Through segregation, education and later operation, citizens of this new world are taught to think and act a certain way. The accusations towards the “Rusties” – who could very well be our near future generations – are not the opinions of the author, but rather of a dystopian future born from a nearly extinct race.
Westerfeld creates an intriguing, and not unbelievable future, where physical appearance still plays an integral role in the way society functions. To combat the discord between individuals in society, scientists developed an ever evolving operation that makes everyone above the age of sixteen fit the evolutionary idea of perfect. In turn, making everyone equal.
Of course, as we all probably know from personal experience, being beautiful doesn’t always make you nice and well behaved. That’s still the case in the Uglies series, which is why there is a more sinister edge to the operation.
Tally Youngblood is an Ugly on the verge of becoming pretty when a roller coaster chain of events leads to her learning the truth about society and the Pretty operation. Going from wanting to be a Pretty yesterday to being – if not comfortable – then accepting of her appearance is an intense turn around, and Westerfeld captures the struggles wonderfully.
To top it off, many of Tally’s decisions end in betrayal- from falling for the same guy as a friend, to inadvertently destroying a rebellious city. This leads to a constant struggle within Tally as she strives to right the wrong, while still being true to herself – and her heart.

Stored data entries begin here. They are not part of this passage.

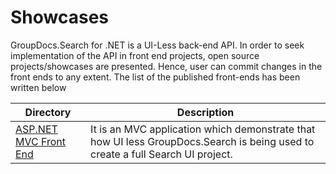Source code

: # Showcases

GroupDocs.Search for .NET is a UI-Less back-end API. In order to seek implementation of the API in front end projects, open source projects/showcases are presented. Hence, user can commit changes in the front ends to any extent. The list of the published front-ends has been written below  


Directory | Description
--------- | -----------
[ASP.NET MVC Front End](https://github.com/groupdocs-search/GroupDocs.Search-for-.NET/tree/master/Showcases/GroupDocs.Search-UI)  | It is an MVC application which demonstrate that how UI less GroupDocs.Search is being used to create a full Search UI project.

Uglies is not a book that can be read on its own – the following books Pretties, Specials and Extras all add something integral to the development of the plot and characters. Many readers stop at Uglies for a number of reasons, which is a shame – particularly when they go on to review it. The characters start of as rather stereotypical teenagers, but the course of events leads them to mature and develop in constantly surprising ways.

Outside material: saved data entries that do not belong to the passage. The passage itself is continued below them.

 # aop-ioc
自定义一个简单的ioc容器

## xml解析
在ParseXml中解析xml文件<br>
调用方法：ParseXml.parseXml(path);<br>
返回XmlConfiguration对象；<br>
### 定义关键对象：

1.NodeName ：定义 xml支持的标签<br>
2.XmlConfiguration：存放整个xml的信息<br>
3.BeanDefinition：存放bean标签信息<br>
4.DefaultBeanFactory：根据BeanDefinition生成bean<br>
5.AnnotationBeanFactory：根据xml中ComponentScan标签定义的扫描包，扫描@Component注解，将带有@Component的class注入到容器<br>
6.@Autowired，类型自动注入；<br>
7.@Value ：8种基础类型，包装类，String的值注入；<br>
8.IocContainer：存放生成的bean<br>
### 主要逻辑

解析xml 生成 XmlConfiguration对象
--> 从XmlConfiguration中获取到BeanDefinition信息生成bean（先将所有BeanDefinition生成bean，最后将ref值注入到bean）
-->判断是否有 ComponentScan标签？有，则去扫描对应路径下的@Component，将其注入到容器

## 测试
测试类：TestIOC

This is definitely a series I would recommend to teenagers and adults alike, and particularly book clubs. The questions that come up in the books are pertinent to today's society, and it touches on sensitive subjects with care – something more young adult books should do.
On a technical note, Westerfeld’s style of writing is surprisingly concise considering the amount of information offered. This makes for an easy, flowing read that doesn’t make the reader think too hard to picture the scene in front of them.